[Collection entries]
=====
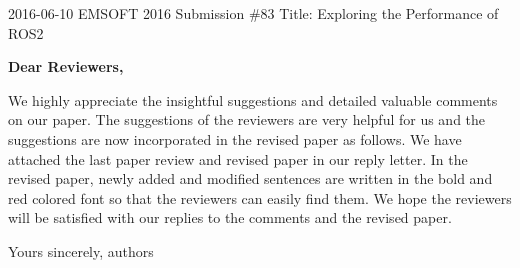 \documentclass{article}
\begin{document}
\begin{flushleft}
  2016-06-10\newline
  EMSOFT 2016 Submission \#83\newline
  Title: Exploring the Performance of ROS2\newline
\end{flushleft}
\textbf{Dear Reviewers,}\newline

We highly appreciate the insightful suggestions and detailed valuable comments on our paper. The suggestions of the reviewers are very helpful for us and the suggestions are now incorporated in the revised paper as follows. We have attached the last paper review and revised paper in our reply letter. In the revised paper, newly added and modified sentences are written in the bold and red colored font so that the reviewers can easily find them. We hope the reviewers will be satisfied with our replies to the comments and the revised paper.\newline\newline

\begin{flushleft}
  Yours sincerely,\newline
  authors
\end{flushleft}

\clearpage




\end{document}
=====
Repeat the data exactly, dropping every picture it holds.

 \documentclass{article}
\begin{document}
\begin{flushleft}
  2016-06-10\newline
  EMSOFT 2016 Submission \#83\newline
  Title: Exploring the Performance of ROS2\newline
\end{flushleft}
\textbf{Dear Reviewers,}\newline

We highly appreciate the insightful suggestions and detailed valuable comments on our paper. The suggestions of the reviewers are very helpful for us and the suggestions are now incorporated in the revised paper as follows. We have attached the last paper review and revised paper in our reply letter. In the revised paper, newly added and modified sentences are written in the bold and red colored font so that the reviewers can easily find them. We hope the reviewers will be satisfied with our replies to the comments and the revised paper.\newline\newline

\begin{flushleft}
  Yours sincerely,\newline
  authors
\end{flushleft}

\clearpage




\end{document}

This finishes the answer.